Dari uraian ini, kita dapat mencermati dua hal. Pertama, ketika menerima abu pada hari lain, apakah hari Rabu umat tidak berpuasa? Dengan menerima abu pada hari lain, dan sekalipun hari Rabunya umat menjalani puasa, tetap ada kesan bahwa masa prapaskah tidak lagi 40 hari, karena tandanya dibuat bukan pada hari Rabu. Kedua, ada kesan umat terlalu menekankan abunya daripada pertobatannya sehingga mau tidak mau hari lain “dipaksakan” untuk penerimaan abu. Nabi Yesaya pernah menulis, “Sungguh inikah berpuasa yang Kukehendaki, dan mengadakan hari merendahkan diri, jika engkau menundukkan kepala seperti gelagah dan membentangkan kain karung dan abu…? Bukan! Berpuasa yang Kukehendaki ialah supaya ….” (Yes 58: 5 – 6).

Persoalan ini muncul karena kebiasaan menerima abu dilaksanakan dalam perayaan ekaristi. Dengan kata lain, tergantung pada imam. Jika tenaga imamnya terbatas, sementara medan pastoralnya sangat luas, misalnya seperti Paroki Ujung Beting, maka umat tidak dapat menerima abu tepat pada hari Rabu Abu. Malah mungkin ada umat yang sama sekali tidak menerima abu.

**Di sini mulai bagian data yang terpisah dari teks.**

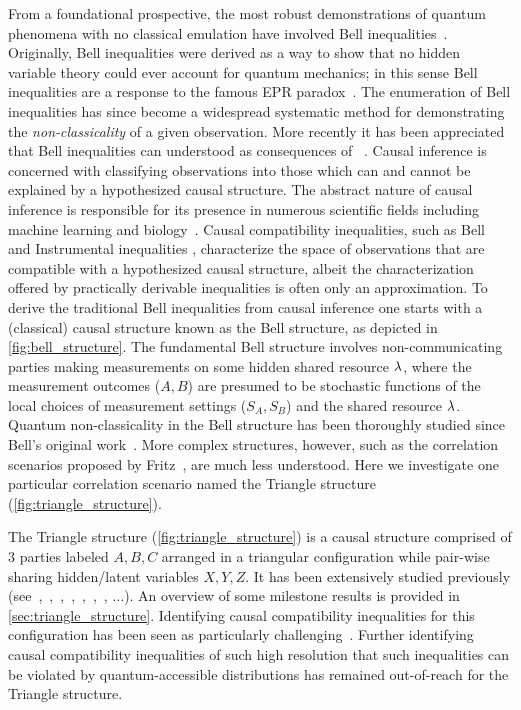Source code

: \documentclass[aps, 10pt, english, twoside, pra, nofootinbib, tightenlines, longbibliography, superscriptaddress]{revtex4-1}
\begin{document}
    From a foundational prospective, the most robust demonstrations of quantum phenomena with no classical emulation have involved Bell inequalities~\cite{Bell_1964,Brunner_2013}. Originally, Bell inequalities were derived as a way to show that no hidden variable theory could ever account for quantum mechanics; in this sense Bell inequalities are a response to the famous EPR paradox~\cite{EPR_Orig}. The enumeration of Bell inequalities has since become a widespread systematic method for demonstrating the \textit{non-classicality} of a given observation. More recently it has been appreciated that Bell inequalities can understood as consequences of ~\cite{Wood_2012}. Causal inference is concerned with classifying observations into those which can and cannot be explained by a hypothesized causal structure. The abstract nature of causal inference is responsible for its presence in numerous scientific fields including machine learning and biology~\cite{Pearl_2009,Pearl_2009_tr}. Causal compatibility inequalities, such as Bell and Instrumental inequalities \cite{pearl1995instrumental,bonet2001instrumental,evans2012graphical}, characterize the space of observations that are compatible with a hypothesized causal structure, albeit the characterization offered by practically derivable inequalities is often only an approximation. To derive the traditional Bell inequalities from causal inference one starts with a (classical) causal structure known as the Bell structure, as depicted in \cref{fig:bell_structure}. The fundamental Bell structure involves non-communicating parties making measurements on some hidden shared resource $\lambda$, where the measurement outcomes ($A, B$) are presumed to be stochastic functions of the local choices of measurement settings ($S_A, S_B$) and the shared resource $\lambda$. Quantum non-classicality in the Bell structure has been thoroughly studied since Bell's original work~\cite{Brunner_2013}. More complex structures, however, such as the correlation scenarios proposed by Fritz~\cite{Fritz_2012,Fritz_2014}, are much less understood. Here we investigate one particular correlation scenario named the Triangle structure (\cref{fig:triangle_structure}).

    The Triangle structure (\cref{fig:triangle_structure}) is a causal structure comprised of $3$ parties labeled $A, B, C$ arranged in a triangular configuration while pair-wise sharing hidden/latent variables $X, Y, Z$. It has been extensively studied previously (see~\cite[Fig. 1]{Steudel_2010},~\cite[Fig. 6]{Chaves_2014},~\cite[Fig. 8]{Branciard_2012},~\cite[Fig. 8, App. E]{Henson_2014},~\cite[Fig. 3]{Fritz_2012},~\cite[Fig. 4]{Weilenmann_2016},~\cite[Fig. 1]{Inflation}, $\ldots$). An overview of some milestone results is provided in \cref{sec:triangle_structure}. Identifying causal compatibility inequalities for this configuration has been seen as particularly challenging~\cite{Branciard_2012}. Further identifying causal compatibility inequalities of such high resolution that such inequalities can be violated by quantum-accessible distributions has remained out-of-reach for the Triangle structure.
\end{document}
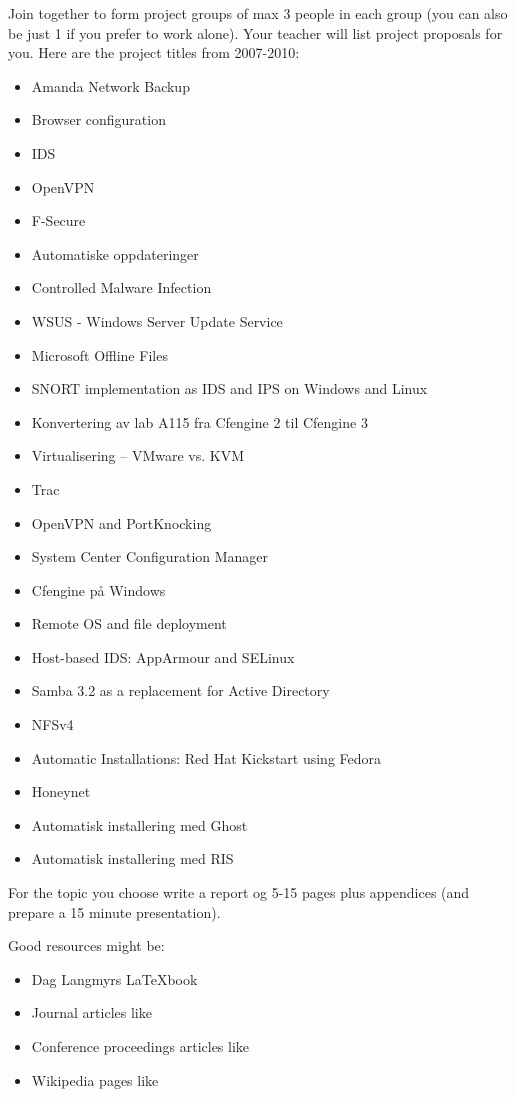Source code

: Join together to form project groups of max 3 people in each group (you can
also be just 1 if you prefer to work alone). Your teacher will list project
proposals for you. Here are the project titles from 2007-2010:
\begin{itemize}
\item Amanda Network Backup
\item Browser configuration
\item IDS
\item OpenVPN
\item F-Secure
\item Automatiske oppdateringer
\item Controlled Malware Infection
\item WSUS - Windows Server Update Service
\item Microsoft Offline Files
\item SNORT implementation as IDS and IPS on Windows and Linux
\item Konvertering av lab A115 fra Cfengine 2 til Cfengine 3
\item Virtualisering – VMware vs. KVM
\item Trac
\item OpenVPN and PortKnocking
\item System Center Configuration Manager
\item Cfengine på Windows
\item Remote OS and file deployment
\item Host-based IDS: AppArmour and SELinux
\item Samba 3.2 as a replacement for Active Directory
\item NFSv4
\item Automatic Installations: Red Hat Kickstart using Fedora
\item Honeynet
\item Automatisk installering med Ghost
\item Automatisk installering med RIS
\end{itemize}
For the topic you choose write a report og 5-15 pages plus appendices (and prepare a 15
minute presentation).

Good resources might be:
\begin{itemize}
\item Dag Langmyrs \LaTeX book~\cite{Langmyr:03}
\item Journal articles like~\cite{Klein:09}
\item Conference proceedings articles like~\cite{Begnum:07} 
\item Wikipedia pages like~\cite{wikipedia:kerberos:10}
\end{itemize}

Menjadi pertanyaan, haruskah abu diterima dalam perayaan ekaristi? Andai abu juga dapat diterima dalam ibadat sabda, yang biasa dipimpin kaum awam, bukan tidak mungkin semua umat dapat menerima abu pada hari Rabu Abu. Ada dua kemungkinan untuk ini. Pertama, abu sudah diberkati jauh-jauh hari dan dibagikan ke stasi-stasi yang akan melaksanakan ibadat. Kedua, abu tak perlu diberkati, karena abu itu berasal dari pembakaran daun palma yang sudah diberkati. Bila ini memungkinkan, tentulah pengurus stasi tinggal mengumpulkan daun palma umat di stasi tersebut lalu membakarnya menjadi abu.

Kemungkinan kedua ini dapat mengatasi masalah yang bersifat mendadak, seperti kejadian banjir lalu. Umat dengan sendirinya akan langsung menyiapkan abu, dan melaksanakan ibadat penerimaan abu. Jadi, tak perlu menunggu hari lain untuk menerima abu.

Ini hanya sekedar opini saja. Bagaimana persisnya jawaban atas permasalah di atas, kembali ke penanggungjawab liturgi keuskupan. Di website katolisitas ada orang bertanya mengenai hal ini. Rm. Bernard Boli, SVD tidak memberikan jawaban yang tegas. Ia mengembalikan persoalan ini ke keuskupan. Jadi, adalah tugas penanggungjawab liturgi keuskupan untuk menjawabnya, sebagaimana yang pernah dilakukan terhadap perayaan imlek. Intinya, harus ada pedoman atau bahkan ritus ibadat penerimaan abu tanpa imam.